I've been searching the forum and found some that sound really interesting, but I wanted to see if I could get a few different ones.  Here's the EOs that I have:

Cedarwood
Clove Bud
Fir Needle
Lemongrass
Litsea Cubeba
Orange
Pink Grapefruit
Tea Tree
Tangerine
Lavandin


----------



## jules92207 (Jul 13, 2014)

This is a great collection. I would add some mints, patchouli, and some rosemary or eucalyptus.

I like orange and clove, but you need to stay low on usage for clove due to its irritability factor. I love pink grapefruit and mixing pink grapefruit, orange, lemongrass and some litsea with maybe the cedarwood might be nice, or the lavendin maybe?

I also blended pink grapefruit and fir needle and really like it oob but I haven't soaped it yet.


----------



## hmlove1218 (Jul 13, 2014)

Those sound really nice!

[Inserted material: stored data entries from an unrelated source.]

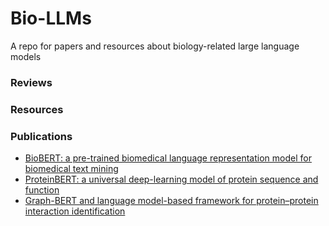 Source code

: # Bio-LLMs
A repo for papers and resources about biology-related large language models

### Reviews


### Resources


### Publications

* [BioBERT: a pre-trained biomedical language representation model for biomedical text mining](https://academic.oup.com/bioinformatics/article/36/4/1234/5566506)
* [ProteinBERT: a universal deep-learning model of protein sequence and function](https://academic.oup.com/bioinformatics/article/38/8/2102/6502274)
* [Graph-BERT and language model-based framework for protein–protein interaction identification](https://www.nature.com/articles/s41598-023-31612-w)
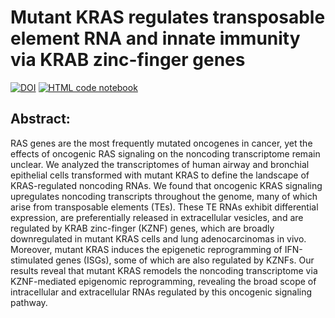 # Mutant KRAS regulates transposable element RNA and innate immunity via KRAB zinc-finger genes 
[![DOI](https://zenodo.org/badge/350592275.svg)](https://zenodo.org/badge/latestdoi/350592275)
[![HTML code notebook](https://img.shields.io/badge/HTML%20code%20notebook-click-orange)](https://rreggiar.github.io/aale-KRAS-G12-transformation/)


## Abstract:
RAS genes are the most frequently mutated oncogenes in cancer, yet the effects of oncogenic RAS signaling on the noncoding transcriptome remain unclear. 
We analyzed the transcriptomes of human airway and bronchial epithelial cells transformed with mutant KRAS to define the landscape of KRAS-regulated noncoding RNAs. 
We found that oncogenic KRAS signaling upregulates noncoding transcripts throughout the genome, many of which arise from transposable elements (TEs). 
These TE RNAs exhibit differential expression, are preferentially released in extracellular vesicles, and are regulated by KRAB zinc-finger (KZNF) genes, which are broadly downregulated in mutant KRAS cells and lung adenocarcinomas in vivo. 
Moreover, mutant KRAS induces the epigenetic reprogramming of IFN-stimulated genes (ISGs), some of which are also regulated by KZNFs. 
Our results reveal that mutant KRAS remodels the noncoding transcriptome via KZNF-mediated epigenomic reprogramming, revealing the broad scope of intracellular and extracellular RNAs regulated by this oncogenic signaling pathway.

I was planning to buy some rosemary, spearmint, and eucalyptus, but I had a budget  I have some FOs of eucalyptys and spearmint though so I can use those until hubby lets me buy more lol.


----------



## Dorymae (Jul 13, 2014)

One EO I really love blending with is honeysuckle.  By itself it is very sweet and floral but when blended with other EO's, like a lemon or lemongrass it mellows it out and really smells wonderful.  I do use it by itself occasionally because women who love strong florals buy it up but I still prefer it blended.


----------



## KristaY (Jul 14, 2014)

I totally agree, Dorymae. Honeysuckle is one of favorite florals to blend. I recently did a 6 lb batch with 4.0 oz honeysuckle, 1.0 oz frankincense and 0.5 oz clove. I call it Honeysuckle Spice. Smells amazing but it seized like mad due to the clove EO, even at that low % rate. Looks pretty bad since I had to beat it into the mold but my mom, sisters and friends really like the scent so they overlook the uglies.


----------



## Dorymae (Jul 14, 2014)

When you get seizing with some EO's you can glop it in the mold and wait for it to heat to gel.  Trust me it wont take too long! Then very carefully - in the mold stir it a bit, it will smooth it out because the whole mixture liquifies somewhat.  After the stir bang it down on the counter once or twice(CAREFULLY! It is hot.) the same way you would when you first put it in.  Then leave it alone.  This wont work as well if you had a swirl going on of course but for a one color soap it can help make it a bit smoother.  I love clove oil too but it can be a witch to work with!


----------



## hmlove1218 (Jul 14, 2014)

I saw a honeysuckle EO at camden grey I think and I wondered if it would be a nice edition. I might have to try it next. I love the way honeysuckle smells even though I'm not a huge floral person.. Reminds me of growing up and picking the flowers as a treat ha


----------



## KristaY (Jul 14, 2014)

Dorymae said:


> When you get seizing with some EO's you can glop it in the mold and wait for it to heat to gel. Trust me it wont take too long! Then very carefully - in the mold stir it a bit, it will smooth it out because the whole mixture liquifies somewhat. After the stir bang it down on the counter once or twice(CAREFULLY! It is hot.) the same way you would when you first put it in. Then leave it alone. This wont work as well if you had a swirl going on of course but for a one color soap it can help make it a bit smoother. I love clove oil too but it can be a witch to work with!


 
Thanks Dorymae! I'll try that next time. I was so disgusted by the time I was finally able to get it all in the mold, I set it aside and moved on. I didn't even want to look at it the next day knowing how awful it was going to be, lol. My visions of a lovely lavender swirl flew out the window too. Making that batch turned into a serious aerobic workout! :crazy:


----------



## hmlove1218 (Jul 15, 2014)

Ok.. I couldn't resist.. I went back and bought:
Eucalyptus
Lime
Petitgrain
Rosemary
Spearmint
Bergamot

So I'm thinking a few of these sound nice:

Bergamot + Cedarwood + Rosemary
Orange + Clove
Fir Needle + Cedarwood + Rosemary + Bergamot/Orange
Petitegrain + Bergamot + Cedarwood
Tea Tree + Lavandin
Tea Tree + Eucalyptus + Lavandin
Orange + Lavandin
Lemongrass + Cedarwood + Tea Tree
Lemongrass + Lavindin + Tea Tree
Eucalyptus + Spearmint + Cedarwood
Eucalyptus + Spearmint + Rosemary


----------



## jules92207 (Jul 15, 2014)

I made a lime, spearmint and lemongrass salt bar and its everyones favorite so far. Like a mojito!


----------



## hmlove1218 (Jul 15, 2014)

Ooh.. I bet it did smell awesome!


----------